This work addresses the underexplored issue of structural bias in multi-objective optimization algorithms, which often arises from algorithmic design and adversely affects the distribution and diversity of solution sets. For the first time, the concept of structural bias is formally extended to the domain of multi-objective optimization. The authors propose a suite of synthetic test problems featuring uninformative objective functions and controllable Pareto fronts, effectively decoupling algorithmic behavior from problem structure. The resulting benchmark framework encompasses diverse front geometries, solution densities, and noise levels, establishing a novel paradigm for detecting algorithmic bias and evaluating robustness in multi-objective optimization.

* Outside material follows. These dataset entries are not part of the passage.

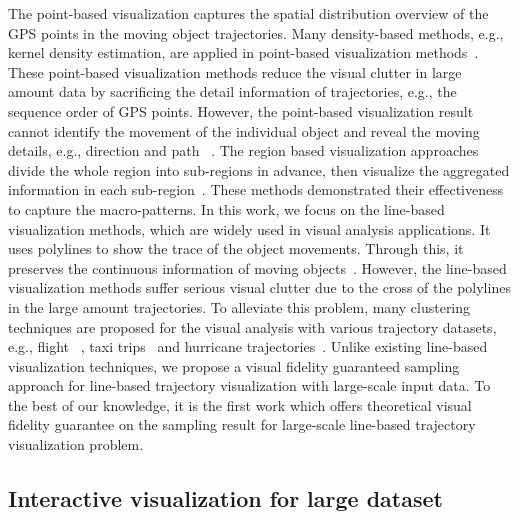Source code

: The point-based visualization captures the spatial distribution overview of the GPS points in the moving object trajectories.
Many density-based methods, e.g., kernel density estimation, are applied in point-based visualization methods~\cite{liu2013vait,yang2016exploring,chae2014public,xie2008kernel, borruso2008network}.
These point-based visualization methods reduce the visual clutter in large amount data by sacrificing the detail information of trajectories, e.g., the sequence order of GPS points.
However, the point-based visualization result cannot identify the movement of the individual object and reveal the moving details, e.g.,  direction and path ~\cite{chen2015survey}.
The region based visualization approaches divide the whole region into sub-regions in advance, then visualize the aggregated information in each sub-region~\cite{guo2009flow,wood2010visualisation,von2015mobilitygraphs}. 
These methods demonstrated their effectiveness to capture the macro-patterns.
In this work, we focus on the line-based visualization methods, which are widely used in visual analysis applications.
It uses polylines to show the trace of the object movements.
Through this, it preserves the continuous information of moving objects~\cite{guo2011tripvista,hurter2009fromdady}.
However, the line-based visualization methods suffer serious visual clutter due to the cross of the polylines in the large amount trajectories.
To alleviate this problem, many clustering techniques are proposed for the visual analysis with various trajectory datasets, e.g., flight ~\cite{ferreira2013vector}, taxi trips~\cite{rinzivillo2008visually} and hurricane trajectories~\cite{andrienko2017clustering}.
Unlike existing line-based visualization techniques, we propose a visual fidelity  guaranteed sampling approach for line-based trajectory visualization with large-scale input data.
To the best of our knowledge, it is the first work which offers theoretical visual fidelity guarantee on the sampling result for large-scale line-based trajectory visualization problem.





\subsection{Interactive visualization for large dataset}\label{sec:interactive}

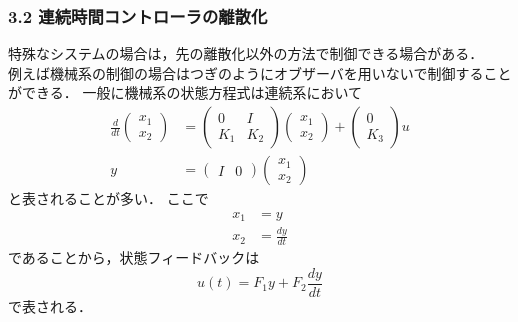 \begin{frame}[t]
\frametitle{3.2 連続時間コントローラの離散化}
特殊なシステムの場合は，先の離散化以外の方法で制御できる場合がある．\\
例えば機械系の制御の場合はつぎのようにオブザーバを用いないで制御することができる．
一般に機械系の状態方程式は連続系において
\begin{align}
 \frac{d}{dt}
  \left(\begin{array}{c}
         x_1 \\
	 x_2 
	\end{array}\right)
  &=
  \left(\begin{array}{cc}
         0   & I \\
	 K_1 & K_2
	\end{array}\right)
  \left(\begin{array}{c}
         x_1 \\
	 x_2 
	\end{array}\right)
  +
  \left(\begin{array}{c}
         0 \\
	 K_3
	\end{array}\right)
  u \\
 y &=
  \left(\begin{array}{cc}
         I & 0 
	\end{array}\right)
  \left(\begin{array}{c}
         x_1 \\
	 x_2 
	\end{array}\right)
\end{align}
と表されることが多い．
ここで
\begin{align}
 x_1 &= y \\
 x_2 &= \frac{dy}{dt}
\end{align}
であることから，状態フィードバックは
\begin{equation}
 u(t) = F_1 y + F_2 \frac{dy}{dt}
\end{equation}
で表される．
\end{frame}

Structural bias (SB) refers to systematic preferences of an optimisation algorithm for particular regions of the search space that arise independently of the objective function. While SB has been studied extensively in single-objective optimisation, its role in multi-objective optimisation remains largely unexplored. This is problematic, as dominance relations, diversity preservation and Pareto-based selection mechanisms may introduce or amplify structural effects. In this paper, we extend the concept of structural bias to the multi-objective setting and propose a methodology to study it in isolation from fitness-driven guidance. We introduce a suite of synthetic multi-objective test problems with analytically controlled Pareto fronts and deliberately uninformative objective values. These problems are designed to decouple algorithmic behaviour from problem structure, allowing bias induced purely by algorithmic operators and design choices to be observed. The test suite covers a range of Pareto front shapes, densities and noise levels, enabling systematic analysis of different manifestations of structural bias. We discuss methodological challenges specific to the multi-objective case and outline how existing SB detection approaches can be adapted. This work provides a first step towards behaviour-based benchmarking of multi-objective optimisers, complementing performance-based evaluation and informing more robust algorithm design.